Do you recall the furor surrounding Prudhomme’s Lost Cajun Kitchen, a Pennsylvania-based restaurant, this past summer? The establishment has been offering a 10 percent discount for individuals who bring in a church bulletin on Sundays. Citing this action as discriminatory, John Wolff, a local atheist, filed a complaint with the Pennsylvania Human Relations Commission (PHRC). Now, the restaurant will be forced to offer discounts to any individual who brings in a pamphlet involving religious faith — including atheism.
To continue offering its discount, Prudhomme’s Lost Cajun Kitchen must now honor literature that comes from any religious institution, The Christian Post reports. This includes secular bulletins from the Freedom From Religion Foundation, an atheist activist non-profit, and faith-based documents pertaining to Judaism, Islam and other religions on Sundays.
A one-line statement from the state human relations commission summarized these ideals: “Respondent will continue to give a discount for any bulletin from any group oriented around the subject of religious faith, including publications from the Freedom From Religion Foundation, as long as they maintain the Sunday discount program.”

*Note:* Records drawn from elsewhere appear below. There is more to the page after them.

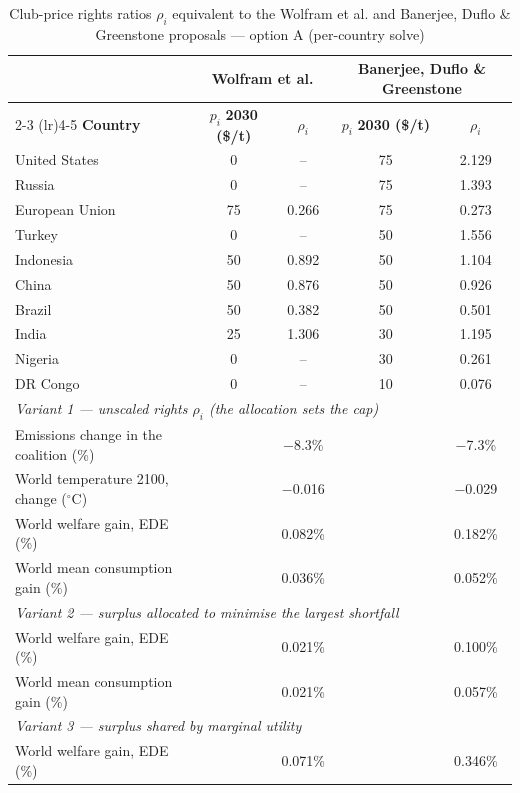 \begin{table}[htbp]
\centering
\small
\caption{Club-price rights ratios $\rho_i$ equivalent to the Wolfram et al. and Banerjee, Duflo \& Greenstone proposals --- option A (per-country solve)}
\renewcommand{\arraystretch}{1.15}
\begin{tabular}{lcccc}
  \toprule
  & \multicolumn{2}{c}{\textbf{Wolfram et al.}} & \multicolumn{2}{c}{\textbf{Banerjee, Duflo \& Greenstone}} \\
  \cmidrule(lr){2-3} \cmidrule(lr){4-5}
  \textbf{Country} & $p_i$ \textbf{2030 (\$/t)} & $\rho_i$ & $p_i$ \textbf{2030 (\$/t)} & $\rho_i$ \\
  \midrule
  United States & 0 & -- & 75 & 2.129 \\
  Russia & 0 & -- & 75 & 1.393 \\
  European Union & 75 & 0.266 & 75 & 0.273 \\
  Turkey & 0 & -- & 50 & 1.556 \\
  Indonesia & 50 & 0.892 & 50 & 1.104 \\
  China & 50 & 0.876 & 50 & 0.926 \\
  Brazil & 50 & 0.382 & 50 & 0.501 \\
  India & 25 & 1.306 & 30 & 1.195 \\
  Nigeria & 0 & -- & 30 & 0.261 \\
  DR Congo & 0 & -- & 10 & 0.076 \\
  \midrule
  \multicolumn{5}{l}{\textit{Variant 1 --- unscaled rights $\rho_i$ (the allocation sets the cap)}} \\
  \quad Emissions change in the coalition (\%) &  & $-$8.3\% &  & $-$7.3\% \\
  \quad World temperature 2100, change ($^\circ$C) &  & $-$0.016 &  & $-$0.029 \\
  \quad World welfare gain, EDE (\%) &  & 0.082\% &  & 0.182\% \\
  \quad World mean consumption gain (\%) &  & 0.036\% &  & 0.052\% \\
  \midrule
  \multicolumn{5}{l}{\textit{Variant 2 --- surplus allocated to minimise the largest shortfall}} \\
  \quad World welfare gain, EDE (\%) &  & 0.021\% &  & 0.100\% \\
  \quad World mean consumption gain (\%) &  & 0.021\% &  & 0.057\% \\
  \midrule
  \multicolumn{5}{l}{\textit{Variant 3 --- surplus shared by marginal utility}} \\
  \quad World welfare gain, EDE (\%) &  & 0.071\% &  & 0.346\% \\

\end{tabular}
\end{table}
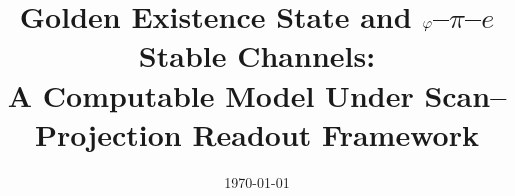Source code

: \documentclass[11pt,letterpaper]{article}
\title{Golden Existence State and $\varph$--$\pi$--$e$ Stable Channels: \\\large A Computable Model Under Scan--Projection Readout Framework}
\author{}
\date{\today}
\begin{document}
\maketitle













\FloatBarrier
\appendix






\FloatBarrier

\end{document}

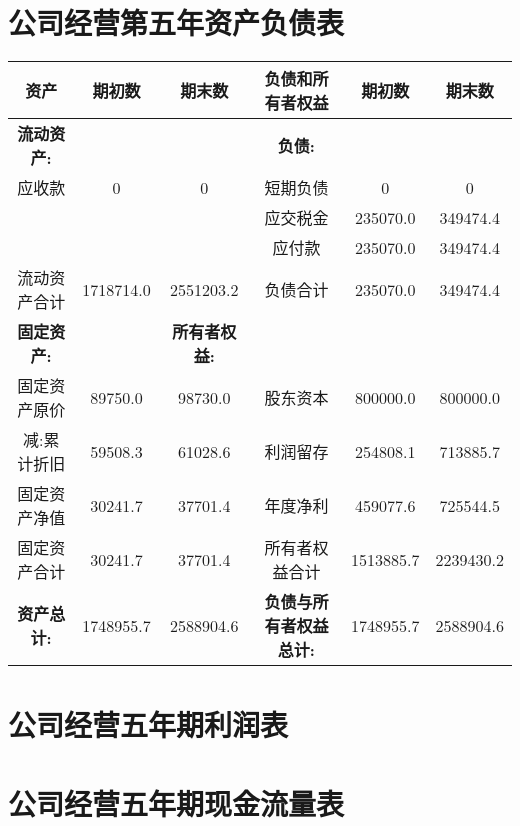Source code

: \appendix
\section{公司经营第五年资产负债表}
\begin{table}[htbp]
\begin{tabular}{|c|c|c|c|c|c|}
\hline
资产&期初数&期末数&负债和所有者权益&期初数&期末数\\
\hline
\bfseries 流动资产:& & & \bfseries 负债: & \\
\hline
应收款&0&0&短期负债&0&0\\
\hline
& & &应交税金&235070.0&349474.4\\
\hline
& & &应付款&235070.0&349474.4\\
\hline
流动资产合计& 1718714.0& 2551203.2& 负债合计& 235070.0&349474.4\\
\hline
\bfseries 固定资产: & & \bfseries 所有者权益: & \\
\hline
固定资产原价&89750.0&98730.0&股东资本&800000.0&800000.0\\
\hline
减:累计折旧&59508.3&61028.6&利润留存&254808.1&713885.7\\
\hline
固定资产净值&30241.7&37701.4&年度净利&459077.6&725544.5\\
\hline
固定资产合计&30241.7&37701.4&所有者权益合计&1513885.7&2239430.2\\
\hline
\bfseries 资产总计:&1748955.7&2588904.6&\bfseries 负债与所有者权益总计:&
        1748955.7&2588904.6\\
\hline
\end{tabular}
\end{table}

\section{公司经营五年期利润表}

\section{公司经营五年期现金流量表}
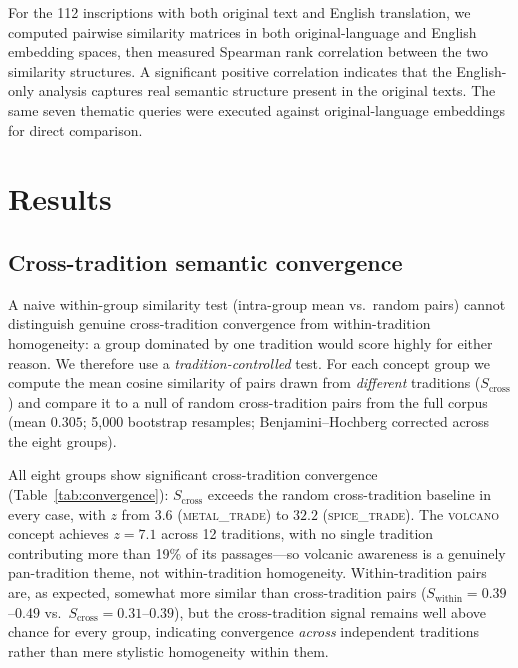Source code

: \documentclass[12pt]{article}
\begin{document}
For the 112 inscriptions with both original text and English translation, we computed pairwise similarity matrices in both original-language and English embedding spaces, then measured Spearman rank correlation between the two similarity structures.
A significant positive correlation indicates that the English-only analysis captures real semantic structure present in the original texts.
The same seven thematic queries were executed against original-language embeddings for direct comparison.


\section{Results}

\subsection{Cross-tradition semantic convergence}

A naive within-group similarity test (intra-group mean vs.\ random pairs) cannot distinguish genuine cross-tradition convergence from within-tradition homogeneity: a group dominated by one tradition would score highly for either reason. We therefore use a \emph{tradition-controlled} test. For each concept group we compute the mean cosine similarity of pairs drawn from \emph{different} traditions ($S_\mathrm{cross}$) and compare it to a null of random cross-tradition pairs from the full corpus (mean $0.305$; 5{,}000 bootstrap resamples; Benjamini--Hochberg corrected across the eight groups).

All eight groups show significant cross-tradition convergence (Table~\ref{tab:convergence}): $S_\mathrm{cross}$ exceeds the random cross-tradition baseline in every case, with $z$ from $3.6$ (\textsc{metal\_trade}) to $32.2$ (\textsc{spice\_trade}). The \textsc{volcano} concept achieves $z = 7.1$ across 12 traditions, with no single tradition contributing more than 19\% of its passages---so volcanic awareness is a genuinely pan-tradition theme, not within-tradition homogeneity. Within-tradition pairs are, as expected, somewhat more similar than cross-tradition pairs ($S_\mathrm{within} = 0.39$--$0.49$ vs.\ $S_\mathrm{cross} = 0.31$--$0.39$), but the cross-tradition signal remains well above chance for every group, indicating convergence \emph{across} independent traditions rather than mere stylistic homogeneity within them.
\end{document}
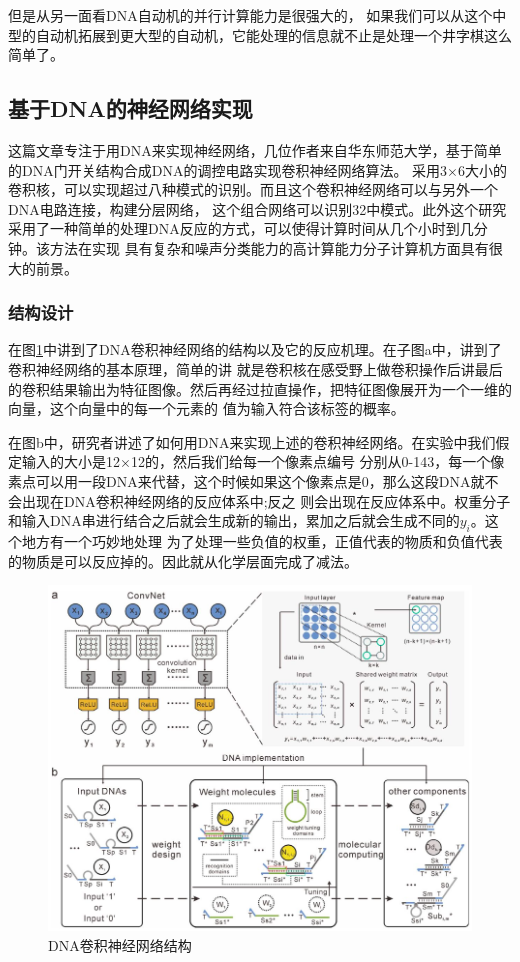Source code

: \documentclass[a4paper,twoside]{article}
\begin{document}
但是从另一面看DNA自动机的并行计算能力是很强大的，
如果我们可以从这个中型的自动机拓展到更大型的自动机，它能处理的信息就不止是处理一个井字棋这么简单了。

\newpage
\subsection{基于DNA的神经网络实现}
这篇文章专注于用DNA来实现神经网络\cite{ref6}，几位作者来自华东师范大学，基于简单的DNA门开关结构合成DNA的调控电路实现卷积神经网络算法。
采用3$\times$6大小的卷积核，可以实现超过八种模式的识别。而且这个卷积神经网络可以与另外一个DNA电路连接，构建分层网络，
这个组合网络可以识别32中模式。此外这个研究采用了一种简单的处理DNA反应的方式，可以使得计算时间从几个小时到几分钟。该方法在实现
具有复杂和噪声分类能力的高计算能力分子计算机方面具有很大的前景。

\subsubsection{结构设计}
在图\ref{dna-cnn-structure}中讲到了DNA卷积神经网络的结构以及它的反应机理。在子图a中，讲到了卷积神经网络的基本原理，简单的讲
就是卷积核在感受野上做卷积操作后讲最后的卷积结果输出为特征图像。然后再经过拉直操作，把特征图像展开为一个一维的向量，这个向量中的每一个元素的
值为输入符合该标签的概率。

在图b中，研究者讲述了如何用DNA来实现上述的卷积神经网络。在实验中我们假定输入的大小是12$\times$12的，然后我们给每一个像素点编号
分别从0-143，每一个像素点可以用一段DNA来代替，这个时候如果这个像素点是0，那么这段DNA就不会出现在DNA卷积神经网络的反应体系中;反之
则会出现在反应体系中。权重分子和输入DNA串进行结合之后就会生成新的输出，累加之后就会生成不同的$y_i$。这个地方有一个巧妙地处理
为了处理一些负值的权重，正值代表的物质和负值代表的物质是可以反应掉的。因此就从化学层面完成了减法。
\begin{figure}[htbp]
	\centering
	\includegraphics[width=0.8\linewidth]{images/dna-cnn-structure.png}
	\caption{DNA卷积神经网络结构}
	\label{dna-cnn-structure}
\end{figure}
\end{document}
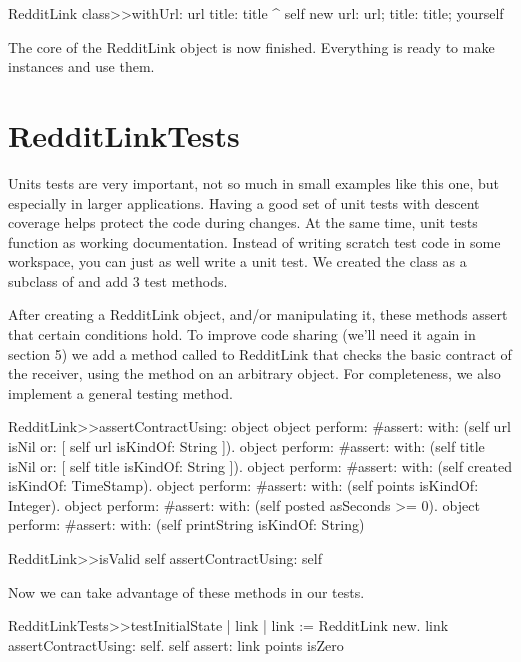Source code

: \documentclass[a4paper,10pt,twoside]{book}
\begin{document}
\begin{code}{}
RedditLink class>>withUrl: url title: title
   ^ self new url: url; title: title; yourself
\end{code}

The core of the RedditLink object is now finished. Everything is ready to make instances and use them.


\section{RedditLinkTests}

Units tests are very important, not so much in small examples like this one, but especially in larger applications. Having a good set of unit tests with descent coverage helps protect the code during changes. At the same time, unit tests function as working documentation. Instead of writing scratch test code in some workspace, you can just as well write a unit test. We created the class  as a subclass of  and add 3 test methods.



After creating a RedditLink object, and/or manipulating it, these methods assert that certain conditions hold. To improve code sharing (we'll need it again in section 5) we add a method called  to RedditLink that checks the basic contract of the receiver, using the method  on an arbitrary object. For completeness, we also implement a general  testing method.


\begin{code}{}
RedditLink>>assertContractUsing: object
   object perform: #assert: with: (self url isNil or: [ self url isKindOf: String ]).
   object perform: #assert: with: (self title isNil or: [ self title isKindOf: String ]).
   object perform: #assert: with: (self created isKindOf: TimeStamp).
   object perform: #assert: with: (self points isKindOf: Integer).
   object perform: #assert: with: (self posted asSeconds >= 0).
   object perform: #assert: with: (self printString isKindOf: String)
   
RedditLink>>isValid
    self assertContractUsing: self
\end{code}

Now we can take advantage of these methods in our tests.

\begin{code}{}
RedditLinkTests>>testInitialState
    | link | 
    link := RedditLink new. 
    link assertContractUsing: self. 
    self assert: link points isZero
\end{code}
\end{document}
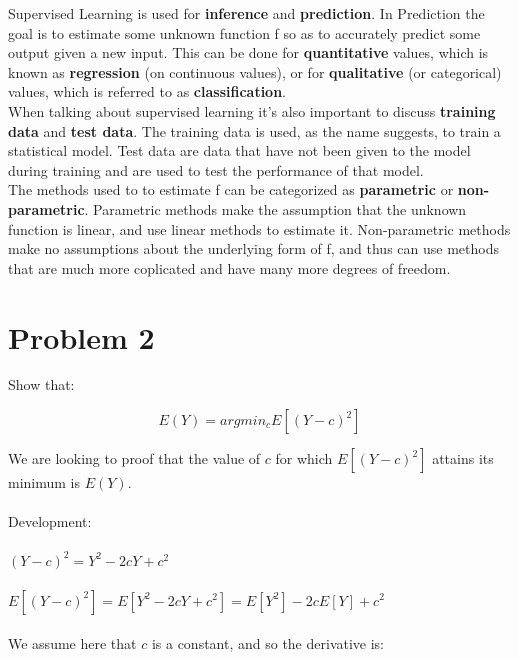 \documentclass[11pt,a4paper,twoside,openright]{report}
\begin{document}
	
	\noindent Supervised Learning is used for \textbf{inference} and \textbf{prediction}. In Prediction the goal is to estimate some unknown function f so as to accurately predict some output given a new input. This can be done for \textbf{quantitative} values, which is known as \textbf{regression} (on continuous values), or for \textbf{qualitative} (or categorical) values, which is referred to as \textbf{classification}.\\
	
	
	\noindent When talking about supervised learning it's also important to discuss \textbf{training data} and \textbf{test data}. The training data is used, as the name suggests, to train a statistical model. Test data are data that have not been given to the model during training and are used to test the performance of that model.\\
	
	
	\noindent The methods used to to estimate f can be categorized as \textbf{parametric} or \textbf{non-parametric}. Parametric methods make the assumption that the unknown function is linear, and use linear methods to estimate it. Non-parametric methods make no assumptions about the underlying form of f, and thus can use methods that are much more coplicated and have many more degrees of freedom.\\
	
	
	\section*{Problem 2}
	
	
	Show that:
	
	\[ E(Y) = argmin_{c}E[(Y-c)^2] \]
	
	We are looking to proof that the value of $c$ for which $E[(Y-c)^2]$ attains its minimum is $E(Y)$.\\\\
	
	
	Development:\\\\
	 
	
	$ (Y-c)^2 = Y^2 - 2cY + c^2 $\\\\
	
	
	
	$ E[(Y-c)^2] = E[Y^2 - 2cY + c^2] = E[Y^2] - 2cE[Y] + c^2	$\\\\
	
	 We assume here that $c$ is a constant, and so the derivative is: \\\\
	 
\end{document}
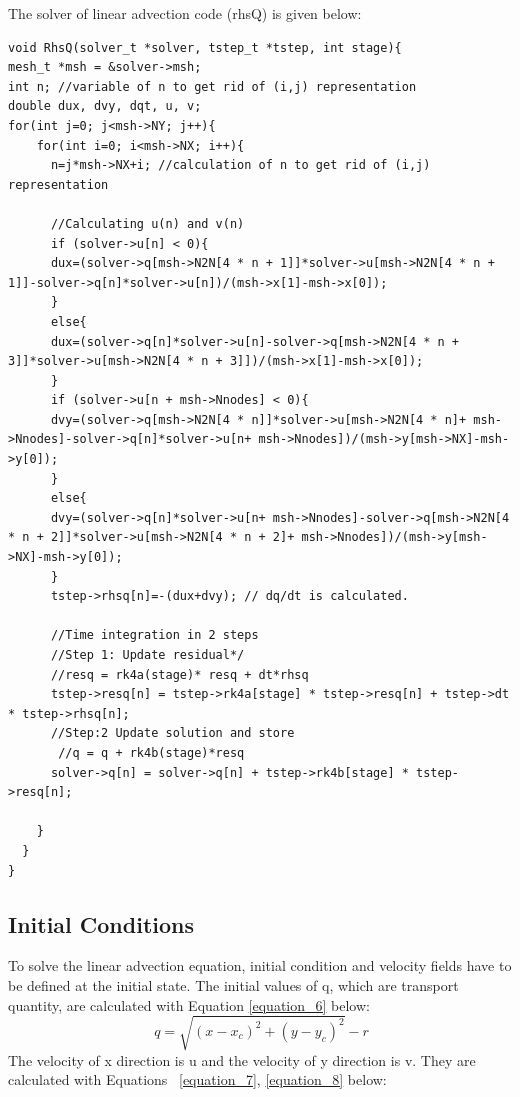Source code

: \documentclass{article}
\begin{document}
\clearpage
The solver of linear advection code (rhsQ) is given below: 
\begin{verbatim}
void RhsQ(solver_t *solver, tstep_t *tstep, int stage){
mesh_t *msh = &solver->msh;
int n; //variable of n to get rid of (i,j) representation
double dux, dvy, dqt, u, v;
for(int j=0; j<msh->NY; j++){
    for(int i=0; i<msh->NX; i++){
      n=j*msh->NX+i; //calculation of n to get rid of (i,j) representation

      //Calculating u(n) and v(n)
      if (solver->u[n] < 0){
      dux=(solver->q[msh->N2N[4 * n + 1]]*solver->u[msh->N2N[4 * n + 1]]-solver->q[n]*solver->u[n])/(msh->x[1]-msh->x[0]);
      }
      else{
      dux=(solver->q[n]*solver->u[n]-solver->q[msh->N2N[4 * n + 3]]*solver->u[msh->N2N[4 * n + 3]])/(msh->x[1]-msh->x[0]);      
      }
      if (solver->u[n + msh->Nnodes] < 0){
      dvy=(solver->q[msh->N2N[4 * n]]*solver->u[msh->N2N[4 * n]+ msh->Nnodes]-solver->q[n]*solver->u[n+ msh->Nnodes])/(msh->y[msh->NX]-msh->y[0]);
      }
      else{
      dvy=(solver->q[n]*solver->u[n+ msh->Nnodes]-solver->q[msh->N2N[4 * n + 2]]*solver->u[msh->N2N[4 * n + 2]+ msh->Nnodes])/(msh->y[msh->NX]-msh->y[0]);      
      }
      tstep->rhsq[n]=-(dux+dvy); // dq/dt is calculated.

      //Time integration in 2 steps 
      //Step 1: Update residual*/
      //resq = rk4a(stage)* resq + dt*rhsq
      tstep->resq[n] = tstep->rk4a[stage] * tstep->resq[n] + tstep->dt * tstep->rhsq[n];
      //Step:2 Update solution and store
       //q = q + rk4b(stage)*resq
      solver->q[n] = solver->q[n] + tstep->rk4b[stage] * tstep->resq[n];

    }
  }
}
\end{verbatim}


\clearpage
\subsection{Initial Conditions}
To solve the linear advection equation, initial condition and velocity fields have to be defined at the initial state. The initial values of q, which are transport quantity, are calculated with Equation \ref{equation_6} below:\\
\begin{equation} %
    \ q = \sqrt{(x - x_{c})^2+(y - y_{c})^2} - r 
    \label{equation_6}
\end{equation}
The velocity of x direction is u and the velocity of y direction is v. They are calculated with Equations~ \ref{equation_7}, \ref{equation_8} below: 
\end{document}
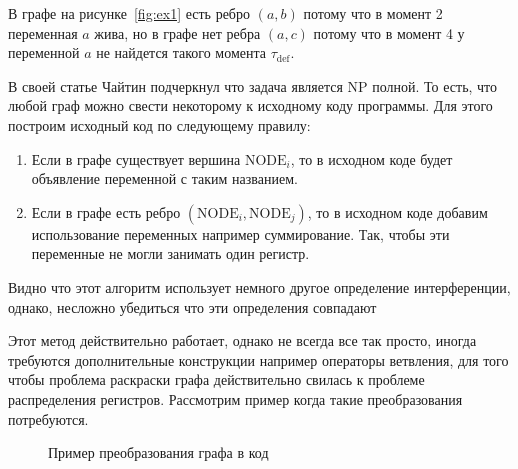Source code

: \documentclass[12pt]{article}
\begin{document}
В графе на рисунке~\ref{fig:ex1} есть ребро $(a, b)$ потому что в момент 2 переменная $a$ жива, но в графе нет ребра $(a, c)$
потому что в момент 4 у переменной $a$ не найдется такого момента $\tau_{\text{def}}$.

В своей статье Чайтин подчеркнул что задача является NP полной. То есть, что любой граф можно свести
некоторому к исходному коду программы. Для этого построим исходный код по следующему правилу:

\begin{enumerate}
    \item Если в графе существует вершина $\text{NODE}_i$, то в исходном коде будет объявление переменной с таким
    названием.
    \item Если в графе есть ребро $(\text{NODE}_i, \text{NODE}_j)$, то в исходном коде добавим использование переменных
    например суммирование. Так, чтобы эти переменные не могли занимать один регистр.
\end{enumerate}

Видно что этот алгоритм использует немного другое определение интерференции, однако, несложно убедиться что эти определения
совпадают

Этот метод действительно работает, однако не всегда все так просто, иногда требуются дополнительные конструкции например операторы ветвления,
для того чтобы проблема раскраски графа действительно свилась к проблеме распределения регистров. Рассмотрим пример когда такие
преобразования потребуются.

\begin{figure}[H]
    \centering
\caption{Пример преобразования графа в код}
\label{fig:ex2}
\end{figure}
\end{document}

The ruling gave victory to Wolff, who argued that he was being discriminated against since he does not attend church. Shannon Powers, a spokesperson for PHRC, told the York Daily Record that the restaurant merely needs to remove the word “church” from the discount to comply with the new mandate.
“This simple language change was our recommendation from the beginning and was refused by Prudhomme’s,” Powers said.
The government representative made it clear, though, that the restaurant lost its battle and that Wolff’s religious complaint was upheld.
“The complaint was settled in a binding, enforceable legal agreement,” she added.
Despite losing their ability to discern the recipients of intended discounts, owners Sharon and David Prudhomme seem to be content with the settlement. Sharon claims that, from the beginning, the effort was a marketing ploy to bring in customers during slow times — particularly following church services on Sundays.
Randall Wenger, an attorney with the Independence Law Center who represents the Prudhomme family, heralded the decision as proof that society should not “treat religion as poison,” seeing as the ad is still permitted so long as it includes all peoples of faith.
“The settlement basically says we’ll continue to do what we’re doing,” Wenger said in an exchange with Lancaster Online. “Changing what was on the website was not part of the deal — and needlessly would tramp the Prudhommes’ freedom of speech.”
As of Friday morning, the word “church” still appears on the restaurant’s web site as part of the discount announcement. It’s unclear if this wording, like other promotional materials, will be altered. TheBlaze reached out to the Prudhomme family, but was unable to reach Sharon or David for comment.